You started it and have been exceptionally vauge and unclear in your wording, so that's on and up to you. It's not at all "like coding in machine code because the interpreter is shit" . Garbage in is garbage out just as much for machine code as for vague statements throwing terms and numbers around. How is someone supposed to get anything out of this post:

14 hours ago, LOST TALE said:

maybe not all brains do. same thing with 4k except now add the eyes.

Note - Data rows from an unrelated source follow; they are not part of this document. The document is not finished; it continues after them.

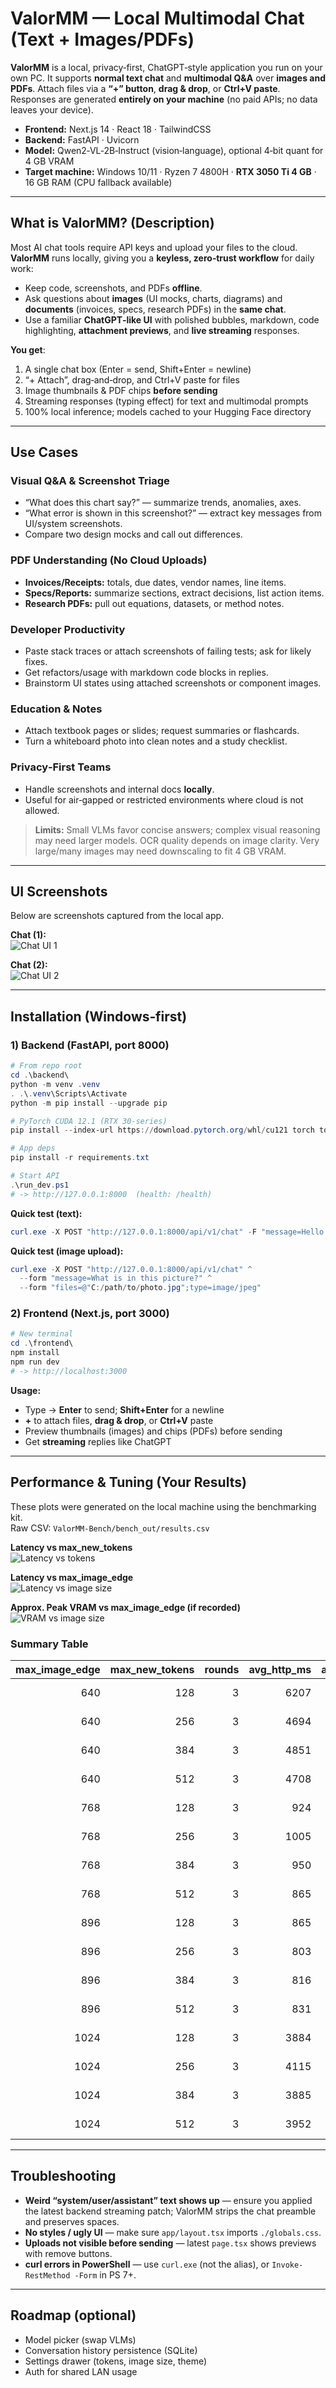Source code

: # ValorMM — Local Multimodal Chat (Text + Images/PDFs)

**ValorMM** is a local, privacy‑first, ChatGPT‑style application you run on your own PC. It supports **normal text chat** and **multimodal Q&A** over **images and PDFs**. Attach files via a **“+” button**, **drag & drop**, or **Ctrl+V paste**. Responses are generated **entirely on your machine** (no paid APIs; no data leaves your device).

- **Frontend:** Next.js 14 · React 18 · TailwindCSS  
- **Backend:** FastAPI · Uvicorn  
- **Model:** Qwen2‑VL‑2B‑Instruct (vision‑language), optional 4‑bit quant for 4 GB VRAM  
- **Target machine:** Windows 10/11 · Ryzen 7 4800H · **RTX 3050 Ti 4 GB** · 16 GB RAM (CPU fallback available)

---

## What is ValorMM? (Description)

Most AI chat tools require API keys and upload your files to the cloud. **ValorMM** runs locally, giving you a **keyless, zero‑trust workflow** for daily work:

- Keep code, screenshots, and PDFs **offline**.
- Ask questions about **images** (UI mocks, charts, diagrams) and **documents** (invoices, specs, research PDFs) in the **same chat**.
- Use a familiar **ChatGPT‑like UI** with polished bubbles, markdown, code highlighting, **attachment previews**, and **live streaming** responses.

**You get**:  
1) A single chat box (Enter = send, Shift+Enter = newline)  
2) “+ Attach”, drag‑and‑drop, and Ctrl+V paste for files  
3) Image thumbnails & PDF chips **before sending**  
4) Streaming responses (typing effect) for text and multimodal prompts  
5) 100% local inference; models cached to your Hugging Face directory

---

## Use Cases

### Visual Q&A & Screenshot Triage
- “What does this chart say?” — summarize trends, anomalies, axes.  
- “What error is shown in this screenshot?” — extract key messages from UI/system screenshots.  
- Compare two design mocks and call out differences.

### PDF Understanding (No Cloud Uploads)
- **Invoices/Receipts:** totals, due dates, vendor names, line items.  
- **Specs/Reports:** summarize sections, extract decisions, list action items.  
- **Research PDFs:** pull out equations, datasets, or method notes.

### Developer Productivity
- Paste stack traces or attach screenshots of failing tests; ask for likely fixes.  
- Get refactors/usage with markdown code blocks in replies.  
- Brainstorm UI states using attached screenshots or component images.

### Education & Notes
- Attach textbook pages or slides; request summaries or flashcards.  
- Turn a whiteboard photo into clean notes and a study checklist.

### Privacy‑First Teams
- Handle screenshots and internal docs **locally**.  
- Useful for air‑gapped or restricted environments where cloud is not allowed.

> **Limits:** Small VLMs favor concise answers; complex visual reasoning may need larger models. OCR quality depends on image clarity. Very large/many images may need downscaling to fit 4 GB VRAM.

---

## UI Screenshots

Below are screenshots captured from the local app.

**Chat (1):**  
![Chat UI 1](docs/ui-chat1.jpg)

**Chat (2):**  
![Chat UI 2](docs/ui-chat2.jpg)


---

## Installation (Windows‑first)

### 1) Backend (FastAPI, port 8000)

```powershell
# From repo root
cd .\backend\
python -m venv .venv
. .\.venv\Scripts\Activate
python -m pip install --upgrade pip

# PyTorch CUDA 12.1 (RTX 30‑series)
pip install --index-url https://download.pytorch.org/whl/cu121 torch torchvision torchaudio

# App deps
pip install -r requirements.txt

# Start API
.\run_dev.ps1
# -> http://127.0.0.1:8000  (health: /health)
```

**Quick test (text):**
```powershell
curl.exe -X POST "http://127.0.0.1:8000/api/v1/chat" -F "message=Hello!"
```

**Quick test (image upload):**
```powershell
curl.exe -X POST "http://127.0.0.1:8000/api/v1/chat" ^
  --form "message=What is in this picture?" ^
  --form "files=@"C:/path/to/photo.jpg";type=image/jpeg"
```

### 2) Frontend (Next.js, port 3000)

```powershell
# New terminal
cd .\frontend\
npm install
npm run dev
# -> http://localhost:3000
```

**Usage:**  
- Type → **Enter** to send; **Shift+Enter** for a newline  
- **+** to attach files, **drag & drop**, or **Ctrl+V** paste  
- Preview thumbnails (images) and chips (PDFs) before sending  
- Get **streaming** replies like ChatGPT

---

## Performance & Tuning (Your Results)

These plots were generated on the local machine using the benchmarking kit.  
Raw CSV: `ValorMM-Bench/bench_out/results.csv`

**Latency vs max_new_tokens**  
![Latency vs tokens](docs/perf-latency-vs-tokens.png)

**Latency vs max_image_edge**  
![Latency vs image size](docs/perf-latency-vs-imageedge.png)

**Approx. Peak VRAM vs max_image_edge (if recorded)**  
![VRAM vs image size](docs/perf-vram-vs-imageedge.png)

### Summary Table

| max_image_edge | max_new_tokens | rounds | avg_http_ms | avg_model_latency_ms | avg_peak_vram_mb | files |
|---:|---:|---:|---:|---:|---:|---|
| 640 | 128 | 3 | 6207 | 6143 |  | ui-chat.png |
| 640 | 256 | 3 | 4694 | 4670 |  | ui-chat.png |
| 640 | 384 | 3 | 4851 | 4835 |  | ui-chat.png |
| 640 | 512 | 3 | 4708 | 4688 |  | ui-chat.png |
| 768 | 128 | 3 | 924 |  |  | ui-chat.png |
| 768 | 256 | 3 | 1005 |  |  | ui-chat.png |
| 768 | 384 | 3 | 950 |  |  | ui-chat.png |
| 768 | 512 | 3 | 865 |  |  | ui-chat.png |
| 896 | 128 | 3 | 865 |  |  | ui-chat.png |
| 896 | 256 | 3 | 803 |  |  | ui-chat.png |
| 896 | 384 | 3 | 816 |  |  | ui-chat.png |
| 896 | 512 | 3 | 831 |  |  | ui-chat.png |
| 1024 | 128 | 3 | 3884 | 3864 |  | ui-chat.png |
| 1024 | 256 | 3 | 4115 | 4093 |  | ui-chat.png |
| 1024 | 384 | 3 | 3885 | 3866 |  | ui-chat.png |
| 1024 | 512 | 3 | 3952 | 3935 |  | ui-chat.png |

---

## Troubleshooting

- **Weird “system/user/assistant” text shows up** — ensure you applied the latest backend streaming patch; ValorMM strips the chat preamble and preserves spaces.  
- **No styles / ugly UI** — make sure `app/layout.tsx` imports `./globals.css`.  
- **Uploads not visible before sending** — latest `page.tsx` shows previews with remove buttons.  
- **curl errors in PowerShell** — use `curl.exe` (not the alias), or `Invoke-RestMethod -Form` in PS 7+.

---

## Roadmap (optional)

- Model picker (swap VLMs)  
- Conversation history persistence (SQLite)  
- Settings drawer (tokens, image size, theme)  
- Auth for shared LAN usage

With "same thing" you might refer to not all people noticing much difference between 60 and 120, but then you say "add the eyes" when going to 4k which makes zero sense. As if you aren't using your eyes when looking at high framerate content.

 

 

This confusion is also why people need to stop thinking about our eyes working at a certain resolution and framerate, because they simply don't. Our optical system isn't some pixel matrix refreshing or being read out X times per second. There are limits to how quickly we can respond to something, how short a signal we can register, but that still only tells us we can see events occuring up to a certain "FPS" equivalent and it doesn't mean we see or operate at that FPS.

Crystal: CPU: i7 7700K | Motherboard: Asus ROG Strix Z270F | RAM: GSkill 16 GB@3200MHz | GPU: Nvidia GTX 1080 Ti FE | Case: Corsair Crystal 570X (black) | PSU: EVGA Supernova G2 1000W | Monitor: Asus VG248QE 24"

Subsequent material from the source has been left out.